Author(s): Kuhnle MD, Ryan DS, Coe CD, Eaddy J, Kuzmowych C, Edwards J, Howard RS, Bower KS
Affiliation(s): Center for Refractive Surgery, Walter Reed Army Medical Center, Washington, DC, USA. matthew.kuhnle@us
Publication date & source: 2011-02, J Cataract Refract Surg., 37(2):364-9.
Publication type: Comparative Study; Randomized Controlled Trial
PURPOSE: To compare the efficacy of oral gabapentin versus placebo for the control of severe pain after photorefractive keratectomy (PRK). SETTING: Center for Refractive Surgery, Walter Reed Army Medical Center, Washington, DC, USA. DESIGN: Randomized masked clinical trial. METHODS: This single-center clinical trial comprised active-duty United States Army soldiers aged 21 years or older having bilateral PRK for myopia with or without astigmatism. Patients received gabapentin 300 mg or placebo 3 times daily for 7 days beginning 2 days before and continuing for 4 days after surgery. Current and maximum pain levels were assessed using the Visual Analog Pain scale 2 hours after surgery and then daily on days 1 through 4. Repeated-measures analysis of variance (ANOVA) was used to compare the current and maximum pain scores over time between the gabapentin group and the placebo group. The Fisher exact test was used to determine whether there was a difference in severe pain (>7/10) between the 2 groups. RESULTS: Forty-two patients received gabapentin and 41 patients, placebo.
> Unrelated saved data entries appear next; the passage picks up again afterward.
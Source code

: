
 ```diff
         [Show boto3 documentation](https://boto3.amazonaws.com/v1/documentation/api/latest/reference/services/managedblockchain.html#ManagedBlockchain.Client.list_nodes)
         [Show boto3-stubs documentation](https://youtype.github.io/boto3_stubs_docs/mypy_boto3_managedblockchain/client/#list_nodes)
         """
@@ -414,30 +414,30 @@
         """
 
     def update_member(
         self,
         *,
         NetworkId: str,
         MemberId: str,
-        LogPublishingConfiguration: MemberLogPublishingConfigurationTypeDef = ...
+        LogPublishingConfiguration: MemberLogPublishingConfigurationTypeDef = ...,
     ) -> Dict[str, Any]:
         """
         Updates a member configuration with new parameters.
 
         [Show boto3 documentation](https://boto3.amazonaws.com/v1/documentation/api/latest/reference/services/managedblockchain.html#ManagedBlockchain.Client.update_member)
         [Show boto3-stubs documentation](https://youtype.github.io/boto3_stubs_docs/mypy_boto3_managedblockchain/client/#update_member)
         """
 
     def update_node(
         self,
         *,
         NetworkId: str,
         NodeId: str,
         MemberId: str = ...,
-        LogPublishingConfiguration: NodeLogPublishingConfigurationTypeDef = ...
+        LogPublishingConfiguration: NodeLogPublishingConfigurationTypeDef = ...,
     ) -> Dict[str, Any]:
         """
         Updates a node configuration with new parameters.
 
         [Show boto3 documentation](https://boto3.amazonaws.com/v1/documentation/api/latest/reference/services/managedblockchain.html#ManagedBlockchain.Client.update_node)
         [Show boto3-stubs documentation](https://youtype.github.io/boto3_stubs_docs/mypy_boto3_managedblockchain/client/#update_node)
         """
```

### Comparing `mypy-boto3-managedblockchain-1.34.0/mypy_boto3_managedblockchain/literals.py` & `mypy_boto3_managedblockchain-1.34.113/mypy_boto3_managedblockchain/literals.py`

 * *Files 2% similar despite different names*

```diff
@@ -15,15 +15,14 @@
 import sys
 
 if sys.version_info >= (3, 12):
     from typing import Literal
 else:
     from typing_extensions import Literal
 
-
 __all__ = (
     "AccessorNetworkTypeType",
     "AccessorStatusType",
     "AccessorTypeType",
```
The repeated-measures ANOVA showed no significant difference between the 2 groups in current pain (P = .84) or in maximum pain over time (P = .35). Oxycodone-acetaminophen use in the gabapentin group was significantly higher than in the placebo group 1 day postoperatively (P = .034). CONCLUSION: When added to a standardized postoperative pain regimen, gabapentin use led to no additional improvement in PRK pain control compared with a placebo at the dose and the time intervals tested. Published by Elsevier Inc.